[talks] ORFE Colloquium: Tim Roughgarden, TODAY at 5pm in Sherrerd Hall 101

Emily Lawrence emilyl at CS.Princeton.EDU
Tue Apr 17 10:35:31 EDT 2018


===== TODAY:  ORFE Department Colloquium Announcement=====

DATE:             Tuesday, April 17, 2018 

 

TIME:              5pm

 

LOCATION:   Sherrerd Hall 101

 

SPEAKER:     Tim Roughgarden, Stanford University 

 


Title:           How Computer Science Informs Modern Auction Design


 


Abstract:    Over the last twenty years, computer science has relied on
concepts borrowed from game theory and economics to reason about
applications ranging from internet routing to real-time auctions for online
advertising. More recently, ideas have increasingly flowed in the opposite
direction, with concepts and techniques from computer science beginning to
influence economic theory and practice.

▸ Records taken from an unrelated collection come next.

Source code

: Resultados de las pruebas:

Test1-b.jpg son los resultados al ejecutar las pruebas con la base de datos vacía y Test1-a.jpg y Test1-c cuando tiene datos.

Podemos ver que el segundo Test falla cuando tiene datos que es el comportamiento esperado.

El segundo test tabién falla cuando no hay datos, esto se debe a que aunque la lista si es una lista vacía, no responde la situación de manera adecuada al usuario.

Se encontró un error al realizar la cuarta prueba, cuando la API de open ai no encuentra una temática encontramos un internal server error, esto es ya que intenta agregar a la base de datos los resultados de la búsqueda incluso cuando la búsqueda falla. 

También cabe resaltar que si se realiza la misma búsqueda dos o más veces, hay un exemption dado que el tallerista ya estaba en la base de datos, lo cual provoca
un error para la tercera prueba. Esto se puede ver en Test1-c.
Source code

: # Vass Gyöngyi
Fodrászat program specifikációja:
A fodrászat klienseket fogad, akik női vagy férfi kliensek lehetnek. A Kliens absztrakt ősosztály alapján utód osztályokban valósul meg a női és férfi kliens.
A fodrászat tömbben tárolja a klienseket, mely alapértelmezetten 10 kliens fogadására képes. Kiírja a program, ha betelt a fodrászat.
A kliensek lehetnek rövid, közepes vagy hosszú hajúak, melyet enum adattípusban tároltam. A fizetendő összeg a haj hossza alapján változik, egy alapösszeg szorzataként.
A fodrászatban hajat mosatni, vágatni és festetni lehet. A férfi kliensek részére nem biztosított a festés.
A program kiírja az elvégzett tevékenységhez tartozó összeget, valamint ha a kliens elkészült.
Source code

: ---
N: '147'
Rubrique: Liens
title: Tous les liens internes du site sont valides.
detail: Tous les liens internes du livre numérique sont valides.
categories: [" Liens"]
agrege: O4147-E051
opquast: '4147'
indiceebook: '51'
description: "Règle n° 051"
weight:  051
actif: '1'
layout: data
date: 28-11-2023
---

In this lecture, Tim Roughgarden
will illustrate this point with a detailed case study of the 2016-2017
Federal Communications Commission incentive auction for repurposing wireless
spectrum. Computer science techniques, ranging from algorithms for NP-hard
problems to nondeterministic communication complexity, have played a
critical role both in the design of the reverse auction (with the government
procuring existing licenses from television broadcasters) and in the
analysis of the forward auction (when the procured licenses sell to the
highest bidder).

  _____  

Bio:             Roughgarden is a professor of computer science and, by
courtesy, management science and engineering at Stanford University. He
joined the Stanford faculty in 2004, following a Ph.D. at Cornell University
and a postdoc at the University of California, Berkeley. His research
interests include the many connections between computer science and
economics as well as the design, analysis, applications and limitations of
algorithms. He has received the ACM Grace Murray Hopper Award, the
Presidential Early Career Award for Scientists and Engineers (PECASE), the
Kalai Prize in Computer Science and Game Theory, the Social Choice and
Welfare Prize, the Mathematical Programming Society’s Tucker Prize, and the
EATCS-SIGACT Gödel Prize. His books include Twenty Lectures on Algorithmic
Game Theory (2016) and Algorithms Illuminated (2017).